Nous avons besoin d’un système qui permette de gérer les décisions communes. Dans ce monde de réseaux sociaux, de logiciels libres et de désillusion croissante face à la classe politique, la démocratie directe peut donc être une option viable de transition entre ce que nous appelons encore la « démocratie représentative » et un système de « démocratie pure », ce serait d’ailleurs non seulement un système plus équitable, mais aussi un système aussi probablement plus efficace, in fine une authentique souveraineté populaire, un populisme réellement démocratique.

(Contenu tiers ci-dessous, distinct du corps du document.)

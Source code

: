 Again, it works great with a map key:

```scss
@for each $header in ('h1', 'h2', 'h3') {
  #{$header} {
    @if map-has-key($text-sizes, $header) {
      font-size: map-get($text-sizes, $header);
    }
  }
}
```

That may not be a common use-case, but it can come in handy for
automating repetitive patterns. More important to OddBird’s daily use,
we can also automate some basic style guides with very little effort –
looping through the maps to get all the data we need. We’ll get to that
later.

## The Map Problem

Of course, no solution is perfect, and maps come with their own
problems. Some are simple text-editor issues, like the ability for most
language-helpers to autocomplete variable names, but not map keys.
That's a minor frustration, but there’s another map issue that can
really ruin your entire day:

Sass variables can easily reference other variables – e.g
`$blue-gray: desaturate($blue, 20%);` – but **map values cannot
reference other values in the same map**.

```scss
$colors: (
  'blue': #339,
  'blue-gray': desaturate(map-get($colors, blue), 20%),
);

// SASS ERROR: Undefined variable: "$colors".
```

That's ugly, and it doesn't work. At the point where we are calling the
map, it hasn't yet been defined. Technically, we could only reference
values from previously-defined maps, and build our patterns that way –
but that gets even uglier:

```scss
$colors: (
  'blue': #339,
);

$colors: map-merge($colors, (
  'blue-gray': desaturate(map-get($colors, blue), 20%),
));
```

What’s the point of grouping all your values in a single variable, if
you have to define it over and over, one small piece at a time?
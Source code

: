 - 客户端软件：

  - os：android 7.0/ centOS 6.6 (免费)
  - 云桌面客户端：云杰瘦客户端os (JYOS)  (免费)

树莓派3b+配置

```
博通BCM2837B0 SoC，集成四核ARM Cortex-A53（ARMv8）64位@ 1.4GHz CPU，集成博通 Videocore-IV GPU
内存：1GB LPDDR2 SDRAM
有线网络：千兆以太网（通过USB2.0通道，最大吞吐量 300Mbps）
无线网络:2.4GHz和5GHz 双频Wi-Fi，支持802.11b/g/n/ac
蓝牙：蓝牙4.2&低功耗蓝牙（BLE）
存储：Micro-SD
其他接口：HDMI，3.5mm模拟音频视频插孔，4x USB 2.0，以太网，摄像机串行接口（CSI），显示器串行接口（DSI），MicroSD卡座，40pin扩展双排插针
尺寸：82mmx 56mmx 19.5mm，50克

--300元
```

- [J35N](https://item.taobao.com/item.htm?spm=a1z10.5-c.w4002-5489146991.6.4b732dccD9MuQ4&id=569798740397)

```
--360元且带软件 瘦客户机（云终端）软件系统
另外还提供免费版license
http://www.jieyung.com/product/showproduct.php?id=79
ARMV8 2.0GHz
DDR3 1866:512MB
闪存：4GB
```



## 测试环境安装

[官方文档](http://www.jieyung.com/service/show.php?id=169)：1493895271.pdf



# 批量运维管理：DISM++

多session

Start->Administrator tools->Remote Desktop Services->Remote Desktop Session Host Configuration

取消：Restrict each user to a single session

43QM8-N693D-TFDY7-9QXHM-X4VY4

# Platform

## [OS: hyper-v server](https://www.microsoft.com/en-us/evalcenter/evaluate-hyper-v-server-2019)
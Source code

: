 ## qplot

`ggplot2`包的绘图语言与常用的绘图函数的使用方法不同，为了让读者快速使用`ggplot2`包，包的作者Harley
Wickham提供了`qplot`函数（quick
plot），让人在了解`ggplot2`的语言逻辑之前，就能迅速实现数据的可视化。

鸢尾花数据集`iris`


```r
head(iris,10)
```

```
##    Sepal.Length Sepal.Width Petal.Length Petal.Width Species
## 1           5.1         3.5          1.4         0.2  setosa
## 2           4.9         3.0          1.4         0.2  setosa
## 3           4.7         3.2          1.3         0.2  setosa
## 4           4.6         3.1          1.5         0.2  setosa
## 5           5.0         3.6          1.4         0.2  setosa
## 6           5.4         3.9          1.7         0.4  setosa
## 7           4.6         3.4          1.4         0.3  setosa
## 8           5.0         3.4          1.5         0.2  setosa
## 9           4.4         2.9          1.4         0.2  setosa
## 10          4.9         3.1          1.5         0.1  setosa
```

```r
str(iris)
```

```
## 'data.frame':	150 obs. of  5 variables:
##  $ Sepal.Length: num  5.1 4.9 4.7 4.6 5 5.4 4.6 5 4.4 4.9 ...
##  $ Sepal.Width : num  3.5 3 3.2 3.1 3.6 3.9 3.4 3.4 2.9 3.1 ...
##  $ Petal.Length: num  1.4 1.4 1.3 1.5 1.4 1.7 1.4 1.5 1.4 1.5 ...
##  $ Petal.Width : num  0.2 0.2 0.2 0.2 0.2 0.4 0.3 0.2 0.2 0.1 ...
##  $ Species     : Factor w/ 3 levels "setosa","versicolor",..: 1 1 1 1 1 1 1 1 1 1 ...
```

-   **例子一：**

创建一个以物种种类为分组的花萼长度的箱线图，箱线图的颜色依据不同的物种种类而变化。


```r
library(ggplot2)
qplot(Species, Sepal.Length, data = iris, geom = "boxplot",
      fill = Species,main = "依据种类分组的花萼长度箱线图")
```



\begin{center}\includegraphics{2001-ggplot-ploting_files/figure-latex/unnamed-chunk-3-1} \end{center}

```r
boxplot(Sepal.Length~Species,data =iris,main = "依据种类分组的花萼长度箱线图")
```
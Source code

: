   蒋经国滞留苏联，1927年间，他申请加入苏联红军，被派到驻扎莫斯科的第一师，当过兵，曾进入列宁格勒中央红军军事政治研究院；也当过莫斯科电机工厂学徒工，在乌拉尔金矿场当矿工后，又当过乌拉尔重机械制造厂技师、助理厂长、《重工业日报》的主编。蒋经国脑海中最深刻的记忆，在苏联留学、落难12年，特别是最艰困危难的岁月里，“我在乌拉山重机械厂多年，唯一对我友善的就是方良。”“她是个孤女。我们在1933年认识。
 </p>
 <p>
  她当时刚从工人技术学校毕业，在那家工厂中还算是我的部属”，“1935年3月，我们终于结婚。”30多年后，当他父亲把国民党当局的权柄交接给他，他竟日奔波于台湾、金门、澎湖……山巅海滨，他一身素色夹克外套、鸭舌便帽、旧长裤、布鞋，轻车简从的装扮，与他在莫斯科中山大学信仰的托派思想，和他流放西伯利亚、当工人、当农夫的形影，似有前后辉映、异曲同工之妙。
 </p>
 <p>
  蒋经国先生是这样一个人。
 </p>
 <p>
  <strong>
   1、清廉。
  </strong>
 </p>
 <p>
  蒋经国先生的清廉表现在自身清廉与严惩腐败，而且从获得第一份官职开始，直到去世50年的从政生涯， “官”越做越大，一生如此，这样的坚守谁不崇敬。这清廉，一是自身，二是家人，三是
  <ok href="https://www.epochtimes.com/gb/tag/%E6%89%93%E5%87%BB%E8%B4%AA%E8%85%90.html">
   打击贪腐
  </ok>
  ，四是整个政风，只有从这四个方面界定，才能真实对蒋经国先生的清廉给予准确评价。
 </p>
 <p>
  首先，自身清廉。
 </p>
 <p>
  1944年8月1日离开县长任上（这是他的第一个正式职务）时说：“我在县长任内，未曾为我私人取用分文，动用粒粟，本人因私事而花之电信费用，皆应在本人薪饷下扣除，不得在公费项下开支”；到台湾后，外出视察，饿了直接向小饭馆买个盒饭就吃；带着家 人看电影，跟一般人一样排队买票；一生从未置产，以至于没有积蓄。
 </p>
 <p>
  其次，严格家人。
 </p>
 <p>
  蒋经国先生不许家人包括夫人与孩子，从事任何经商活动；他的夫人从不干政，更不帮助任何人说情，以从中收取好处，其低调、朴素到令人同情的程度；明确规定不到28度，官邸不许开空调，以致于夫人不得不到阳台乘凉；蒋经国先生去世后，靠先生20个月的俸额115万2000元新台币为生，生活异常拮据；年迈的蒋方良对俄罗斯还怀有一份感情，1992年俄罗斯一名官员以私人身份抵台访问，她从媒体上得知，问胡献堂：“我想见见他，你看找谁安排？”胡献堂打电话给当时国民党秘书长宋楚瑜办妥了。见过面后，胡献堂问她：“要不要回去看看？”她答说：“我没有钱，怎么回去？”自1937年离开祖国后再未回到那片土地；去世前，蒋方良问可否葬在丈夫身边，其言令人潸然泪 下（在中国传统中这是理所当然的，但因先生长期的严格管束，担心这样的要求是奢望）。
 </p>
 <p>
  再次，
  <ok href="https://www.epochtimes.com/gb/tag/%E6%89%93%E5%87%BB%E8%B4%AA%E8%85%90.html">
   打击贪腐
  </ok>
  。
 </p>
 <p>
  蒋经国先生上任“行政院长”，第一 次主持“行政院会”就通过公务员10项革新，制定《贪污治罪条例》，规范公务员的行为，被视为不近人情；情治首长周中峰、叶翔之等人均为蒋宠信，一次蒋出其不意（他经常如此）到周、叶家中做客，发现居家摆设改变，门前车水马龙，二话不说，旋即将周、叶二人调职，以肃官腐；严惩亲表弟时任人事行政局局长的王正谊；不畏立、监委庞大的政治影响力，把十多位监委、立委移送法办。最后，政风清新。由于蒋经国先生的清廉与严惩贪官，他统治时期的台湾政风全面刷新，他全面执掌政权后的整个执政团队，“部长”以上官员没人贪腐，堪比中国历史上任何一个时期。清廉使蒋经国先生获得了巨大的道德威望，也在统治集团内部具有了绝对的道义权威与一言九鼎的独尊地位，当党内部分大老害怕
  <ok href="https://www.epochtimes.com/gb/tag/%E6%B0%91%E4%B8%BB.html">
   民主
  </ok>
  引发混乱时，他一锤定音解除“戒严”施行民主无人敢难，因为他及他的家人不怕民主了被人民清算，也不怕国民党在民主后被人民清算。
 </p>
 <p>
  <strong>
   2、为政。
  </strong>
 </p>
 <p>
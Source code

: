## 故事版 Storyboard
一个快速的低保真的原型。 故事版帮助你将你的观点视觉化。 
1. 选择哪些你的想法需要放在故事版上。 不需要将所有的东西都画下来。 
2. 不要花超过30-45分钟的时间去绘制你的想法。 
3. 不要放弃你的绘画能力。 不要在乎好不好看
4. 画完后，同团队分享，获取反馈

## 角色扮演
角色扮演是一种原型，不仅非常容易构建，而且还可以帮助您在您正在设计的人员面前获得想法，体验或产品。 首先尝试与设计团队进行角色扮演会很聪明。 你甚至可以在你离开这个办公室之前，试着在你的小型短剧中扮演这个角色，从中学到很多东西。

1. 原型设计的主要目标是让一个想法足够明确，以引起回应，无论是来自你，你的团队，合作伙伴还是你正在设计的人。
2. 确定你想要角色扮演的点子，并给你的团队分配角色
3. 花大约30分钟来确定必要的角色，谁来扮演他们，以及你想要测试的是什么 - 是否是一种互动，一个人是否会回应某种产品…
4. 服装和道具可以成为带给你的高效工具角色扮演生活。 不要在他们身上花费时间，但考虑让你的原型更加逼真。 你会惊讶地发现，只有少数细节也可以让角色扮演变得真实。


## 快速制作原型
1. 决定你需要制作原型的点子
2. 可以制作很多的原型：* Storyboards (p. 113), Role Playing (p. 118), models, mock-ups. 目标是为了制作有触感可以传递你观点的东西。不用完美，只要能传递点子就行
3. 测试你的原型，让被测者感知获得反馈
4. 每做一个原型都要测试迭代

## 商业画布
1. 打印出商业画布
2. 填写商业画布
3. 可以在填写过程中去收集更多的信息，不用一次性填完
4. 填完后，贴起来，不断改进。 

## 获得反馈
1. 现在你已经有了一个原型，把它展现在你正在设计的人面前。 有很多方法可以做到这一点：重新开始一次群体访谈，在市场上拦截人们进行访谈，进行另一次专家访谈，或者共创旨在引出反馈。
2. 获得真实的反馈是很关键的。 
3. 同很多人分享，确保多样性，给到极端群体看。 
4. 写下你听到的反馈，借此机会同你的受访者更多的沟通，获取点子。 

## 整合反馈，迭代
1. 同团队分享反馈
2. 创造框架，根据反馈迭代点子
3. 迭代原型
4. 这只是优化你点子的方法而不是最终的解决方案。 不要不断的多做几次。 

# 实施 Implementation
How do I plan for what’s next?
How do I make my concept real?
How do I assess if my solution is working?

Le système de démocratie directe pourrait s’exercer à travers des médias informatiques et/ou télématiques en ligne qui permettraient à n’importer quel citoyen (identifié par sa carte d’identité électronique ou sa signature numérique) de proposer des idées et/ou de voter pour celle des autres. Un tel système identifierait les propositions faites sur des thématiques similaires pour permettre à celui qui propose son idée de savoir si celle-ci a déjà été présentée, et dans un tel cas y ajouter simplement son vote. Au bout d’un certain temps, les propositions qui auraient accumulé le plus de votes seraient soumises à référendum à travers le même système. Une forme de gestion de ce type pourrait être appliquer simultanément à différents niveaux (local, régional, national, continental). Des consultations ponctuelles sur les grands sujets ou les grandes décisions, des consultations périodiques pour vérifier le travail des gouvernants, des contrôles financiers pour vérifier les travaux et les chantiers publics, des consultations décisionnelles pour renverser ou changer de gouvernement, des consultations légitimes pour nommer ou pour renouveler les membres des principales institutions… Un rêve qui, lamentablement, n’échappe pas à l’utopie: nos oligarchies politico-financières n’admettront peut-être jamais une souveraineté d’une telle ampleur.
Pourtant, notre postmodernité politique, en posant de nécessaires limites, tireraient de fructueux bénéfices d’une telle démocratie directe. Ce serait un antidote puissant contre la séparation du pouvoir entre gouvernants et gouvernés et la désaffection croissante pour la politique. En percevant seulement et de manière tangible, la contribution directe à la prise concrète de certaines décisions, on réussirait à conjurer le danger de percevoir les institutions comme une contrainte hétéronome. Les consultations directes éviteraient en effet l’oligarchisation de la politique, en donnant l’opportunité au peuple de se prononcer sur les matières fondamentales.
De plus, le prétendu facteur de division que certains attribuent aux référendums pourra ici se transformer en son contraire au sein de sociétés relativement homogènes, puisque les fausses dichotomies entre les partis, d’une utilité seulement domestique et aux résultats désastreux pour le « vivre ensemble », pourraient être ici balayés par les volontés majoritaires concordantes.
Jesús Sebastián Lorente
• Traduit de l’espagnol par Michel Lhomme et d’abord mis en ligne sur Métamag, le 10 novembre 2015.